A cascade chains together separate, single-purpose models: speech-to-text (STT) transcribes the user's audio, a language model (LLM) reasons over the text and decides what to do, and text-to-speech (TTS) synthesizes the reply. Middleware, tool calls, and retrieval steps sit in between.

Because each stage is a discrete model call with a clear input and output, a cascade traces like any other agent pipeline.

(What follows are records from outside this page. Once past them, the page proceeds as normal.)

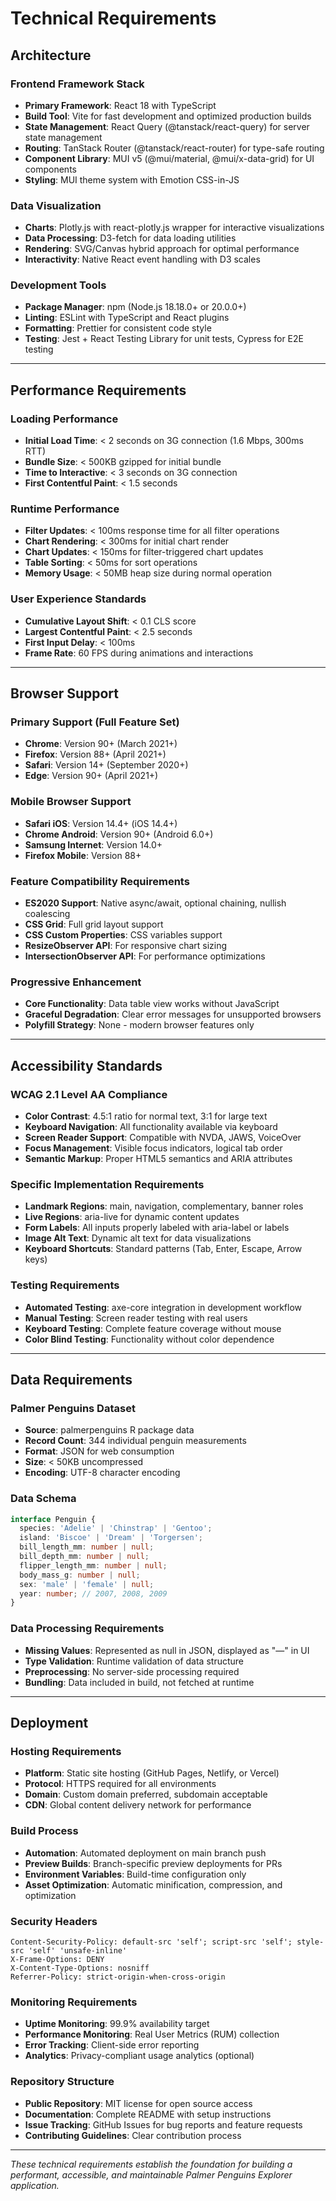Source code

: # Technical Requirements

## Architecture

### Frontend Framework Stack

- **Primary Framework**: React 18 with TypeScript
- **Build Tool**: Vite for fast development and optimized production builds
- **State Management**: React Query (@tanstack/react-query) for server state management
- **Routing**: TanStack Router (@tanstack/react-router) for type-safe routing
- **Component Library**: MUI v5 (@mui/material, @mui/x-data-grid) for UI components
- **Styling**: MUI theme system with Emotion CSS-in-JS

### Data Visualization

- **Charts**: Plotly.js with react-plotly.js wrapper for interactive visualizations
- **Data Processing**: D3-fetch for data loading utilities
- **Rendering**: SVG/Canvas hybrid approach for optimal performance
- **Interactivity**: Native React event handling with D3 scales

### Development Tools

- **Package Manager**: npm (Node.js 18.18.0+ or 20.0.0+)
- **Linting**: ESLint with TypeScript and React plugins
- **Formatting**: Prettier for consistent code style
- **Testing**: Jest + React Testing Library for unit tests, Cypress for E2E testing

---

## Performance Requirements

### Loading Performance

- **Initial Load Time**: < 2 seconds on 3G connection (1.6 Mbps, 300ms RTT)
- **Bundle Size**: < 500KB gzipped for initial bundle
- **Time to Interactive**: < 3 seconds on 3G connection
- **First Contentful Paint**: < 1.5 seconds

### Runtime Performance

- **Filter Updates**: < 100ms response time for all filter operations
- **Chart Rendering**: < 300ms for initial chart render
- **Chart Updates**: < 150ms for filter-triggered chart updates
- **Table Sorting**: < 50ms for sort operations
- **Memory Usage**: < 50MB heap size during normal operation

### User Experience Standards

- **Cumulative Layout Shift**: < 0.1 CLS score
- **Largest Contentful Paint**: < 2.5 seconds
- **First Input Delay**: < 100ms
- **Frame Rate**: 60 FPS during animations and interactions

---

## Browser Support

### Primary Support (Full Feature Set)

- **Chrome**: Version 90+ (March 2021+)
- **Firefox**: Version 88+ (April 2021+)
- **Safari**: Version 14+ (September 2020+)
- **Edge**: Version 90+ (April 2021+)

### Mobile Browser Support

- **Safari iOS**: Version 14.4+ (iOS 14.4+)
- **Chrome Android**: Version 90+ (Android 6.0+)
- **Samsung Internet**: Version 14.0+
- **Firefox Mobile**: Version 88+

### Feature Compatibility Requirements

- **ES2020 Support**: Native async/await, optional chaining, nullish coalescing
- **CSS Grid**: Full grid layout support
- **CSS Custom Properties**: CSS variables support
- **ResizeObserver API**: For responsive chart sizing
- **IntersectionObserver API**: For performance optimizations

### Progressive Enhancement

- **Core Functionality**: Data table view works without JavaScript
- **Graceful Degradation**: Clear error messages for unsupported browsers
- **Polyfill Strategy**: None - modern browser features only

---

## Accessibility Standards

### WCAG 2.1 Level AA Compliance

- **Color Contrast**: 4.5:1 ratio for normal text, 3:1 for large text
- **Keyboard Navigation**: All functionality available via keyboard
- **Screen Reader Support**: Compatible with NVDA, JAWS, VoiceOver
- **Focus Management**: Visible focus indicators, logical tab order
- **Semantic Markup**: Proper HTML5 semantics and ARIA attributes

### Specific Implementation Requirements

- **Landmark Regions**: main, navigation, complementary, banner roles
- **Live Regions**: aria-live for dynamic content updates
- **Form Labels**: All inputs properly labeled with aria-label or labels
- **Image Alt Text**: Dynamic alt text for data visualizations
- **Keyboard Shortcuts**: Standard patterns (Tab, Enter, Escape, Arrow keys)

### Testing Requirements

- **Automated Testing**: axe-core integration in development workflow
- **Manual Testing**: Screen reader testing with real users
- **Keyboard Testing**: Complete feature coverage without mouse
- **Color Blind Testing**: Functionality without color dependence

---

## Data Requirements

### Palmer Penguins Dataset

- **Source**: palmerpenguins R package data
- **Record Count**: 344 individual penguin measurements
- **Format**: JSON for web consumption
- **Size**: < 50KB uncompressed
- **Encoding**: UTF-8 character encoding

### Data Schema

```typescript
interface Penguin {
  species: 'Adelie' | 'Chinstrap' | 'Gentoo';
  island: 'Biscoe' | 'Dream' | 'Torgersen';
  bill_length_mm: number | null;
  bill_depth_mm: number | null;
  flipper_length_mm: number | null;
  body_mass_g: number | null;
  sex: 'male' | 'female' | null;
  year: number; // 2007, 2008, 2009
}
```

### Data Processing Requirements

- **Missing Values**: Represented as null in JSON, displayed as "—" in UI
- **Type Validation**: Runtime validation of data structure
- **Preprocessing**: No server-side processing required
- **Bundling**: Data included in build, not fetched at runtime

---

## Deployment

### Hosting Requirements

- **Platform**: Static site hosting (GitHub Pages, Netlify, or Vercel)
- **Protocol**: HTTPS required for all environments
- **Domain**: Custom domain preferred, subdomain acceptable
- **CDN**: Global content delivery network for performance

### Build Process

- **Automation**: Automated deployment on main branch push
- **Preview Builds**: Branch-specific preview deployments for PRs
- **Environment Variables**: Build-time configuration only
- **Asset Optimization**: Automatic minification, compression, and optimization

### Security Headers

```
Content-Security-Policy: default-src 'self'; script-src 'self'; style-src 'self' 'unsafe-inline'
X-Frame-Options: DENY
X-Content-Type-Options: nosniff
Referrer-Policy: strict-origin-when-cross-origin
```

### Monitoring Requirements

- **Uptime Monitoring**: 99.9% availability target
- **Performance Monitoring**: Real User Metrics (RUM) collection
- **Error Tracking**: Client-side error reporting
- **Analytics**: Privacy-compliant usage analytics (optional)

### Repository Structure

- **Public Repository**: MIT license for open source access
- **Documentation**: Complete README with setup instructions
- **Issue Tracking**: GitHub Issues for bug reports and feature requests
- **Contributing Guidelines**: Clear contribution process

---

_These technical requirements establish the foundation for building a performant, accessible, and maintainable Palmer Penguins Explorer application._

The trace is a tree of `STT`, `LLM`, `TTS`, tool, and middleware runs: stages can run in parallel, and a new STT → LLM → TTS cycle repeats for each turn of the conversation. These runs have meaningful input/output pairs (audio in → transcript out, prompt in → completion out).

The two most common frameworks for building cascade voice agents are [LiveKit](/langsmith/trace-with-livekit) and [Pipecat](/langsmith/trace-with-pipecat).

### Speech-to-speech (S2S)

A speech-to-speech model (such as the [OpenAI Realtime API](/langsmith/trace-openai-realtime) or [Gemini Live](/langsmith/trace-gemini-live)) processes audio natively and replies with audio over a single persistent connection, typically a WebSocket. There is no STT/LLM/TTS decomposition to trace.

Instead, the model server and your client exchange a stream of **events** over the wire: audio chunks, transcription fragments, tool-call requests, turn boundaries, interruptions, and errors. The natural unit to trace is the **event payload**, not a request/response pair. Each event you record becomes one span whose content is the payload that crossed the wire.

The rest of this page describes conventions that apply to both architectures. The provider guides cover the event-stream specifics for [OpenAI Realtime](/langsmith/trace-openai-realtime) and [Gemini Live](/langsmith/trace-gemini-live).

## Core conventions

These are the practices we recommend for getting the most out of voice traces in LangSmith. You should trace your voice applications however best suits your infrastructure and implementations, but following the structure we suggest here will help to make your traces consistent and easy to debug and evaluate.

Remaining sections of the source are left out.